## Dataset records
= = = = = = =
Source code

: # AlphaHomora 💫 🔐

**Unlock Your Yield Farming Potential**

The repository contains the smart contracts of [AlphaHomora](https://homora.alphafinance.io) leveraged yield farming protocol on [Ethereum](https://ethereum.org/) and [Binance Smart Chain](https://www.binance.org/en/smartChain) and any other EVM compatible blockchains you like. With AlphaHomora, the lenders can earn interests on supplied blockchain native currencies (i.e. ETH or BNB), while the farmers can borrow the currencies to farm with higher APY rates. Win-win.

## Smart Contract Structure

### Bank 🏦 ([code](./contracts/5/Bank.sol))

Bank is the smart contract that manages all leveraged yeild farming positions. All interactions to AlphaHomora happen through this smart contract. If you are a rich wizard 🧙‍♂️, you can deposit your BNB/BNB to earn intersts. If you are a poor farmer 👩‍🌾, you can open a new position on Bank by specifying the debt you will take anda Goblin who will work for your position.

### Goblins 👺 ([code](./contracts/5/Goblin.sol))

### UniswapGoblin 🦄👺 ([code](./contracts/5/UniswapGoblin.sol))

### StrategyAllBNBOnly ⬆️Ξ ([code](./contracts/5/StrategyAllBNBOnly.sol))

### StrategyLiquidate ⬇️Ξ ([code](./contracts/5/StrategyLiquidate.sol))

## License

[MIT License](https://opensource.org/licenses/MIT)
= = = = = = =
## Exercise requirements
If a line in the entries contains the word "License", copy that line out.

## Task answer
## License
[MIT License](https://opensource.org/licenses/MIT)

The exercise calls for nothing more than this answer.